CO2-Verklappung: Versicherer sehen "nicht abschätzbare Risiken"

Unternehmen haben fast 200 Handlungsempfehlungen zum Klimaschutz für sich selbst und die Regierung ausgearbeitet. Nicht von allen neuen Technologien ist die Wirtschaft begeistert.

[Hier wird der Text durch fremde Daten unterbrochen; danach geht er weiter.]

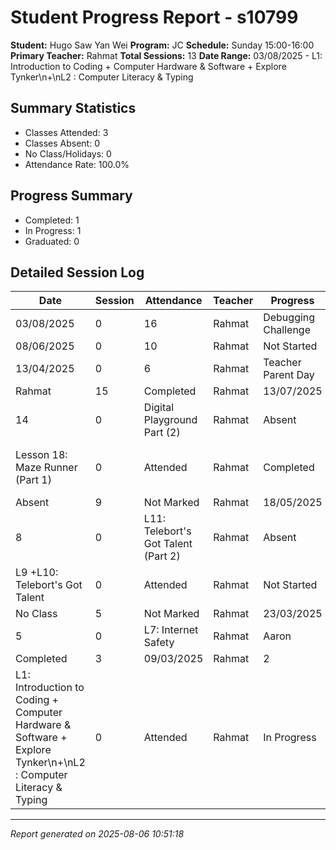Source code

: # Student Progress Report - s10799
**Student:** Hugo Saw Yan Wei
**Program:** JC
**Schedule:** Sunday 15:00-16:00
**Primary Teacher:** Rahmat
**Total Sessions:** 13
**Date Range:** 03/08/2025 - L1: Introduction to Coding + Computer Hardware & Software + Explore Tynker\n+\nL2 : Computer Literacy & Typing

## Summary Statistics
- Classes Attended: 3
- Classes Absent: 0
- No Class/Holidays: 0
- Attendance Rate: 100.0%

## Progress Summary
- Completed: 1
- In Progress: 1
- Graduated: 0

## Detailed Session Log
| Date | Session | Attendance | Teacher | Progress | Lesson |
|------|---------|------------|---------|----------|--------|
| 03/08/2025 | 0 | 16 | Rahmat | Debugging Challenge | 27/07/2025 |
| 08/06/2025 | 0 | 10 | Rahmat | Not Started | 01/06/2025 |
| 13/04/2025 | 0 | 6 | Rahmat | Teacher Parent Day | 06/04/2025 |
| Rahmat | 15 | Completed | Rahmat | 13/07/2025 | Rahmat |
| 14 | 0 | Digital Playground Part (2) | Rahmat | Absent | 13 |
| Lesson 18: Maze Runner (Part 1) | 0 | Attended | Rahmat | Completed | Lesson 13: Avoid the Enemy (Part 1) 😎 |
| Absent | 9 | Not Marked | Rahmat | 18/05/2025 | Rahmat |
| 8 | 0 | L11: Telebort's Got Talent (Part 2) | Rahmat | Absent | 7 |
| L9 +L10: Telebort's Got Talent | 0 | Attended | Rahmat | Not Started | L10: Telebort's Got Talent |
| No Class | 5 | Not Marked | Rahmat | 23/03/2025 | No Class |
| 5 | 0 | L7: Internet Safety | Rahmat | Aaron | 4 |
| Completed | 3 | 09/03/2025 | Rahmat | 2 | In Progress |
| L1: Introduction to Coding + Computer Hardware & Software + Explore Tynker\n+\nL2 : Computer Literacy & Typing | 0 | Attended | Rahmat | In Progress | L1: Introduction to Coding + Computer Hardware ... |

---
*Report generated on 2025-08-06 10:51:18*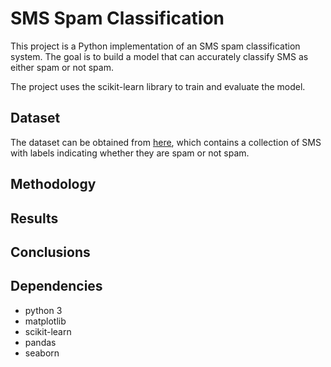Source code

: # SMS Spam Classification

This project is a Python implementation of an SMS spam classification system.
The goal is to build a model that can accurately classify SMS as either spam or not spam.

The project uses the scikit-learn library to train and evaluate the model.

## Dataset
The dataset can be obtained from [here](https://github.com/SmallLion/Python-Projects/blob/main/Spam-detection/spam.csv),
which contains a collection of SMS with labels indicating whether they are spam or not spam.

## Methodology

## Results

## Conclusions

## Dependencies

* python 3  
* matplotlib  
* scikit-learn  
* pandas  
* seaborn

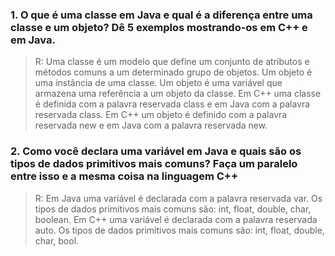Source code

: ### 1. O que é uma classe em Java e qual é a diferença entre uma classe e um objeto? Dê 5 exemplos mostrando-os em C++ e em Java.

> R: Uma classe é um modelo que define um conjunto de atributos e métodos comuns a um determinado grupo de objetos. Um objeto é uma instância de uma classe. Um objeto é uma variável que armazena uma referência a um objeto da classe. Em C++ uma classe é definida com a palavra reservada class e em Java com a palavra reservada class. Em C++ um objeto é definido com a palavra reservada new e em Java com a palavra reservada new.



### 2. Como você declara uma variável em Java e quais são os tipos de dados primitivos mais comuns? Faça um paralelo entre isso e a mesma coisa na linguagem C++

> R: Em Java uma variável é declarada com a palavra reservada var. Os tipos de dados primitivos mais comuns são: int, float, double, char, boolean. Em C++ uma variável é declarada com a palavra reservada auto. Os tipos de dados primitivos mais comuns são: int, float, double, char, bool.
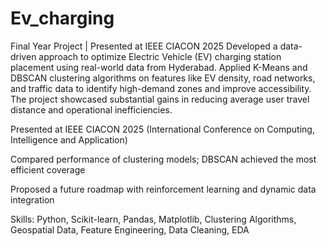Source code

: # Ev_charging

Final Year Project | Presented at IEEE CIACON 2025
Developed a data-driven approach to optimize Electric Vehicle (EV) charging station placement using real-world data from Hyderabad. Applied K-Means and DBSCAN clustering algorithms on features like EV density, road networks, and traffic data to identify high-demand zones and improve accessibility. The project showcased substantial gains in reducing average user travel distance and operational inefficiencies.

Presented at IEEE CIACON 2025 (International Conference on Computing, Intelligence and Application)

Compared performance of clustering models; DBSCAN achieved the most efficient coverage

Proposed a future roadmap with reinforcement learning and dynamic data integration

Skills: Python, Scikit-learn, Pandas, Matplotlib, Clustering Algorithms, Geospatial Data, Feature Engineering, Data Cleaning, EDA
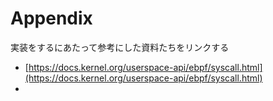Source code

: # Appendix

実装をするにあたって参考にした資料たちをリンクする

- [https://docs.kernel.org/userspace-api/ebpf/syscall.html](https://docs.kernel.org/userspace-api/ebpf/syscall.html)
- 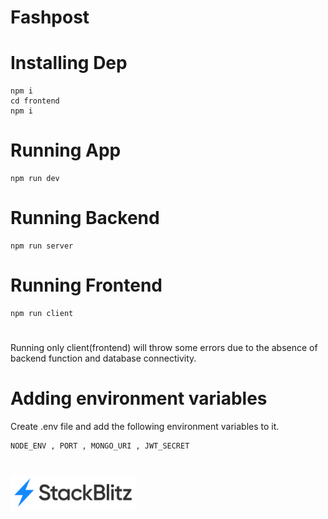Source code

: # Fashpost

# Installing Dep
    npm i
    cd frontend
    npm i

# Running App
    npm run dev
    
# Running Backend
    npm run server

# Running Frontend  
    npm run client
#
Running only client(frontend) will throw some errors due to the absence of backend function and database connectivity.

# Adding environment variables

Create .env file and add the following environment variables to it.
    
    NODE_ENV , PORT , MONGO_URI , JWT_SECRET
#
<!-- [![An old rock in the desert](/assets/stackbitz.svg "Open in Stackbitz")](https://stackblitz.com/github/Anurag30112003/Express) -->
<a href="">
<img src="/assets/stackbitz.svg" alt="Open in Stackbitz" width="200"/>
</a>
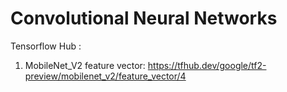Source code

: Convolutional Neural Networks
=====


Tensorflow Hub :

1. MobileNet_V2 feature vector: https://tfhub.dev/google/tf2-preview/mobilenet_v2/feature_vector/4



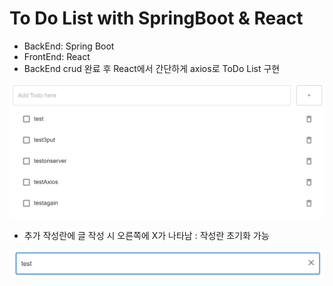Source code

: # To Do List with SpringBoot & React

- BackEnd: Spring Boot
- FrontEnd: React
- BackEnd crud 완료 후 React에서 간단하게 axios로 ToDo List 구현

![api 목록](./readMeImg/todolist.png)

- 추가 작성란에 글 작성 시 오른쪽에 X가 나타남 : 작성란 초기화 가능

![api 목록](./readMeImg/inputx.png)
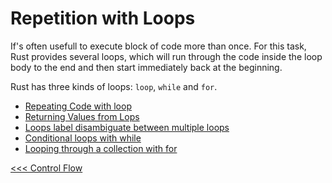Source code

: # Repetition with Loops


If's often usefull to execute block of code more than once. For this task, Rust provides several loops, which will run through the code inside the loop body to the end and then start immediately back at the beginning.

Rust has three kinds of loops: `loop`, `while` and `for`.

- [Repeating Code with loop](101-repeating-code-with-loop.md)
- [Returning Values from Lops](102-returning-values-from-loops.md)
- [Loops label disambiguate between multiple loops](103-loops-label-disambiguate-between-multiple-loops.md)
- [Conditional loops with while](104-conitional-loops-with-while.md)
- [Looping through a collection with for](105-looping-through-a-collection-with-for.md)

[<<< Control Flow](../README.md)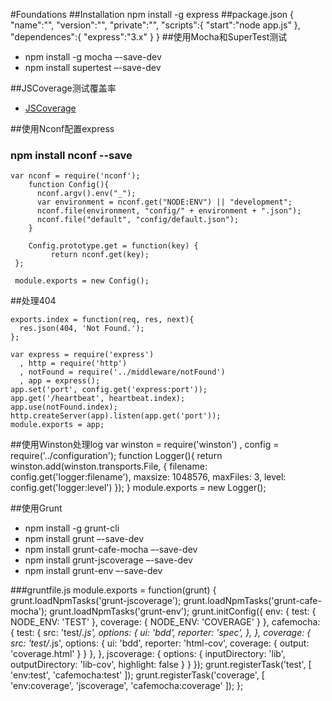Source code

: #Foundations
##Installation
  npm install -g express
##package.json
  	{
        "name":"",
        "version":"",
        "private":"",
        "scripts":{
          "start":"node app.js"
        },
        "dependences":{
          "express":"3.x"
        }
  	}
##使用Mocha和SuperTest测试
  * npm install -g mocha –-save-dev
  * npm install supertest –-save-dev

##JSCoverage测试覆盖率
  * [JSCoverage](http://siliconforks.com/jscoverage/)

##使用Nconf配置express
### npm install nconf --save
  
    var nconf = require('nconf');
        function Config(){
          nconf.argv().env("_");
          var environment = nconf.get("NODE:ENV") || "development";     
          nconf.file(environment, "config/" + environment + ".json");    
          nconf.file("default", "config/default.json");
        }
    
    	Config.prototype.get = function(key) {
     		 return nconf.get(key);
   	 };
    
   	 module.exports = new Config();

##处理404

    exports.index = function(req, res, next){
      res.json(404, 'Not Found.');
    };
    
    var express = require('express')
      , http = require('http')
      , notFound = require('../middleware/notFound')
      , app = express();
    app.set('port', config.get('express:port'));
    app.get('/heartbeat', heartbeat.index);
    app.use(notFound.index);
    http.createServer(app).listen(app.get('port'));
    module.exports = app;

##使用Winston处理log
    var winston = require('winston')
      , config = require('../configuration');
    function Logger(){
      return winston.add(winston.transports.File, {
        filename: config.get('logger:filename'),
        maxsize: 1048576,
        maxFiles: 3,
        level: config.get('logger:level')
      });
    }
    module.exports = new Logger();

##使用Grunt
* npm install -g grunt-cli
* npm install grunt –-save-dev
* npm install grunt-cafe-mocha –-save-dev
* npm install grunt-jscoverage –-save-dev
* npm install grunt-env –-save-dev

###gruntfile.js
    module.exports = function(grunt) {
      grunt.loadNpmTasks('grunt-jscoverage');
      grunt.loadNpmTasks('grunt-cafe-mocha');
      grunt.loadNpmTasks('grunt-env');
      grunt.initConfig({
        env: {
          test: { NODE_ENV: 'TEST' },
          coverage: { NODE_ENV: 'COVERAGE' }
        },
        cafemocha: {
          test: {
          src: 'test/*.js',
          options: {
            ui: 'bdd',
            reporter: 'spec',
          },
        },
        coverage: {
          src: 'test/*.js',
          options: {
            ui: 'bdd',
            reporter: 'html-cov',
            coverage: {
              output: 'coverage.html'
            }
          }
        },
      },
      jscoverage: {
        options: {
          inputDirectory: 'lib',
          outputDirectory: 'lib-cov',
          highlight: false
        }
      }
      });
      grunt.registerTask('test', [ 'env:test', 'cafemocha:test' ]);
      grunt.registerTask('coverage', [ 'env:coverage',
        'jscoverage', 'cafemocha:coverage' ]);
    };
  
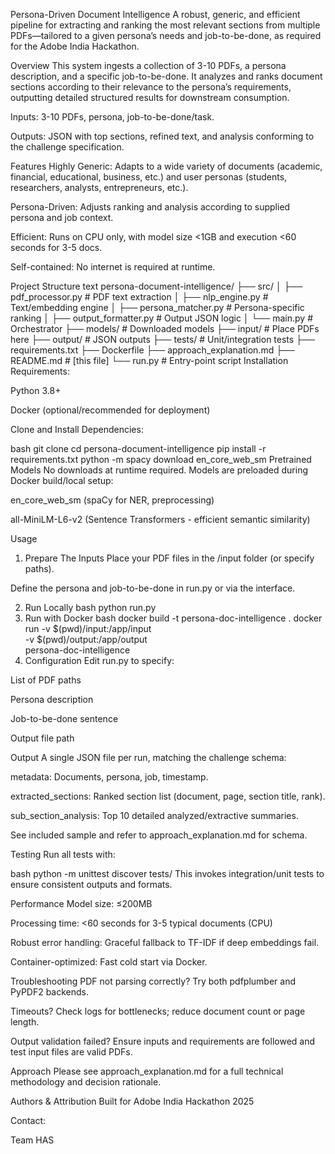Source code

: Persona-Driven Document Intelligence
A robust, generic, and efficient pipeline for extracting and ranking the most relevant sections from multiple PDFs—tailored to a given persona’s needs and job-to-be-done, as required for the Adobe India Hackathon.

Overview
This system ingests a collection of 3-10 PDFs, a persona description, and a specific job-to-be-done. It analyzes and ranks document sections according to their relevance to the persona’s requirements, outputting detailed structured results for downstream consumption.

Inputs: 3-10 PDFs, persona, job-to-be-done/task.

Outputs: JSON with top sections, refined text, and analysis conforming to the challenge specification.

Features
Highly Generic: Adapts to a wide variety of documents (academic, financial, educational, business, etc.) and user personas (students, researchers, analysts, entrepreneurs, etc.).

Persona-Driven: Adjusts ranking and analysis according to supplied persona and job context.

Efficient: Runs on CPU only, with model size <1GB and execution <60 seconds for 3-5 docs.

Self-contained: No internet is required at runtime.

Project Structure
text
persona-document-intelligence/
├── src/
│   ├── pdf_processor.py     # PDF text extraction
│   ├── nlp_engine.py        # Text/embedding engine
│   ├── persona_matcher.py   # Persona-specific ranking
│   ├── output_formatter.py  # Output JSON logic
│   └── main.py              # Orchestrator
├── models/                  # Downloaded models
├── input/                   # Place PDFs here
├── output/                  # JSON outputs
├── tests/                   # Unit/integration tests
├── requirements.txt
├── Dockerfile
├── approach_explanation.md
├── README.md                # [this file]
└── run.py                   # Entry-point script
Installation
Requirements:

Python 3.8+

Docker (optional/recommended for deployment)

Clone and Install Dependencies:

bash
git clone <repo-url>
cd persona-document-intelligence
pip install -r requirements.txt
python -m spacy download en_core_web_sm
Pretrained Models
No downloads at runtime required. Models are preloaded during Docker build/local setup:

en_core_web_sm (spaCy for NER, preprocessing)

all-MiniLM-L6-v2 (Sentence Transformers - efficient semantic similarity)

Usage
1. Prepare The Inputs
Place your PDF files in the /input folder (or specify paths).

Define the persona and job-to-be-done in run.py or via the interface.

2. Run Locally
bash
python run.py
3. Run with Docker
bash
docker build -t persona-doc-intelligence .
docker run -v $(pwd)/input:/app/input \
           -v $(pwd)/output:/app/output \
           persona-doc-intelligence
4. Configuration
Edit run.py to specify:

List of PDF paths

Persona description

Job-to-be-done sentence

Output file path

Output
A single JSON file per run, matching the challenge schema:

metadata: Documents, persona, job, timestamp.

extracted_sections: Ranked section list (document, page, section title, rank).

sub_section_analysis: Top 10 detailed analyzed/extractive summaries.

See included sample and refer to approach_explanation.md for schema.

Testing
Run all tests with:

bash
python -m unittest discover tests/
This invokes integration/unit tests to ensure consistent outputs and formats.

Performance
Model size: ≤200MB

Processing time: <60 seconds for 3-5 typical documents (CPU)

Robust error handling: Graceful fallback to TF-IDF if deep embeddings fail.

Container-optimized: Fast cold start via Docker.

Troubleshooting
PDF not parsing correctly? Try both pdfplumber and PyPDF2 backends.

Timeouts? Check logs for bottlenecks; reduce document count or page length.

Output validation failed? Ensure inputs and requirements are followed and test input files are valid PDFs.

Approach
Please see approach_explanation.md for a full technical methodology and decision rationale.

Authors & Attribution
Built for Adobe India Hackathon 2025

Contact:

Team HAS
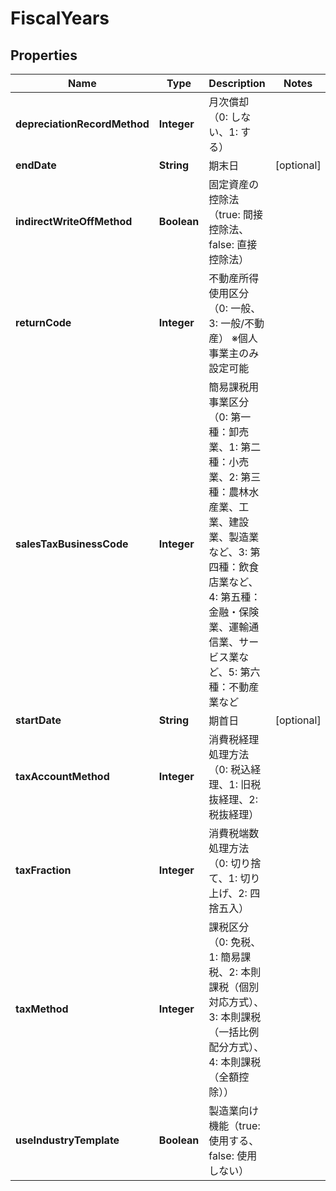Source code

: 

# FiscalYears


## Properties

| Name | Type | Description | Notes |
|------------ | ------------- | ------------- | -------------|
|**depreciationRecordMethod** | **Integer** | 月次償却（0: しない、1: する） |  |
|**endDate** | **String** | 期末日 |  [optional] |
|**indirectWriteOffMethod** | **Boolean** | 固定資産の控除法（true: 間接控除法、false: 直接控除法） |  |
|**returnCode** | **Integer** | 不動産所得使用区分（0: 一般、3: 一般/不動産） ※個人事業主のみ設定可能 |  |
|**salesTaxBusinessCode** | **Integer** | 簡易課税用事業区分（0: 第一種：卸売業、1: 第二種：小売業、2: 第三種：農林水産業、工業、建設業、製造業など、3: 第四種：飲食店業など、4: 第五種：金融・保険業、運輸通信業、サービス業など、5: 第六種：不動産業など |  |
|**startDate** | **String** | 期首日 |  [optional] |
|**taxAccountMethod** | **Integer** | 消費税経理処理方法（0: 税込経理、1: 旧税抜経理、2: 税抜経理） |  |
|**taxFraction** | **Integer** | 消費税端数処理方法（0: 切り捨て、1: 切り上げ、2: 四捨五入） |  |
|**taxMethod** | **Integer** | 課税区分（0: 免税、1: 簡易課税、2: 本則課税（個別対応方式）、3: 本則課税（一括比例配分方式）、4: 本則課税（全額控除）） |  |
|**useIndustryTemplate** | **Boolean** | 製造業向け機能（true: 使用する、false: 使用しない） |  |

Vielleicht sind es die kleinsten Gedanken, die die größte Wirkung entfalten: „Stärkere Nutzung von geschlossenen Kühlmöbeln“, hielt eine Arbeitsgruppe als ein Ergebnis ihrer einjährigen Beratungen schriftlich fest. Soll heißen: Offene Kühltruhen sollten aus Supermärkten verbannt werden, da sie Energie verschwenden. Bei der Gelegenheit könnten Lebensmittelhändler auch die Truhen ausmustern, die noch mit klimaschädlichen Kühlmitteln arbeiten, hieß es weiter. Über einen anderen Vorschlag dagegen dürfen Ministerialbeamte noch länger diskutieren: „Empfohlen wird eine weitere Absenkung der Abgasverlustgrenzwerte von Heizkesseln nach der Kleinfeuerungsanlagenverordnung (1. BImSchV).“

Ganz so einfach ist es also dann doch nicht mit dem Klimaschutz – vor allem nicht in Deutschland, „das zu den Spitzenreitern im Bereich der Umwelttechnologien gehört“, wie Bundesumweltminister Norbert Röttgen (CDU) am Montag in Berlin betonte. Er stellte gemeinsam mit vier Spitzenmanagern einen Band mit Abschlussberichten vor, in dem Vertreter von insgesamt fast 100 Unternehmen, Verbänden und Forschungsinstituten fast 200 konkrete Handlungsempfehlungen für die Politik festgehalten haben. Sie trafen sich quasi als Sonderkommission im Rahmen des „Klimaschutzdialogs Wirtschaft und Politik“, den Röttgen mit den Unternehmen Allianz, Siemens, Metro und dem Heizungsbauer Viessmann Ende 2009 ins Leben gerufen hatte. Damals stand das Thema wegen des Weltklimagipfels in Kopenhagen überall ganz oben auf den Tagesordnungen.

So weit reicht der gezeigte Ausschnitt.